In the heating stage, the primary objective is to heat uniformly, and you attain and maintain uniform temperatures by slow heating. If you heat unevenly, one section can expand faster than another, resulting in a distorted or cracked part.

The appropriate heating rate will depend on several factors.

2.2.0 Soaking Stage

In the soaking stage, the objective is to hold the metal to the proper temperature until the desired internal structural changes take place. “Soaking period” is the term you use for the time the metal is held at the proper temperature. The chemical analysis of the metal and the mass of the part will determine the appropriate soaking period.


For steel parts with uneven cross sections, the largest section determines the soaking period.

Except for the rare variance, you should not bring the temperature of a metal directly from room temperature to soaking temperature in one operation. Instead, heat the metal slowly to a temperature just below the point at which the internal change occurs and hold it at that temperature until you have equalized the heat throughout. Following this process (called “preheating”), quickly heat the metal to its final required temperature.
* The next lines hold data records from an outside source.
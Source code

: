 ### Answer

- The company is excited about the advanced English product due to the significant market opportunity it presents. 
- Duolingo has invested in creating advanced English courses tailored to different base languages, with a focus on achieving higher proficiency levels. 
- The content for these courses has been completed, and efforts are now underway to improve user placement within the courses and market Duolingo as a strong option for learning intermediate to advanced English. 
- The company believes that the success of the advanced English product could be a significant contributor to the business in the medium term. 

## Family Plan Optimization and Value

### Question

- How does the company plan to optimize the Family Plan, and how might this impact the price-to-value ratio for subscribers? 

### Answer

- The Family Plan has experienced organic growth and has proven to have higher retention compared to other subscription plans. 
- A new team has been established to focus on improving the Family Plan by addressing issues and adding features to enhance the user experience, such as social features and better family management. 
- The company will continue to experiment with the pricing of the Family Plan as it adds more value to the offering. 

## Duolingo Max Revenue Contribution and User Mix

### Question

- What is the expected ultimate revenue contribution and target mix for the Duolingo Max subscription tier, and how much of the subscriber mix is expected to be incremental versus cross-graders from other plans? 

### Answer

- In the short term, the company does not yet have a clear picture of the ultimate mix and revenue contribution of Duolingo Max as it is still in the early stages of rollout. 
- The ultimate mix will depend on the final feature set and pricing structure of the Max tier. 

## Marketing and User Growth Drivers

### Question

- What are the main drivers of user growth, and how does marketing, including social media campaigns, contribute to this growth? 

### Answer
When a part has an intricate design, you may have to preheat it to more than one temperature stage to prevent cracking and excessive warping. For example, assume an intricate part needs to be heated to 1500°F for hardening.

You may need to heat this part slowly to a 600°F stage and soak it at this temperature for a defined period, then heat it slowly and soak it at a 1200°F stage, and then heat it quickly to the hardening temperature of 1500°F.


 Nonferrous metals seldom require preheating; in fact, preheating can cause an increase in their grain size.

2.3.0 Cooling Stage

In the cooling stage, the objective is self-explanatory, but there are different processes to return a metal to room temperature, depending on the type of metal.

To cool the metal and attain the desired properties, you may need to place it in direct contact with a cooling medium (a gas, liquid, solid, or a combination), and any cooling rate will depend on the metal itself and the chosen medium. Therefore, the choice of a cooling medium has an important influence on the properties desired.

Cooling metal rapidly in air, oil, water, brine, or some other medium is called quenching.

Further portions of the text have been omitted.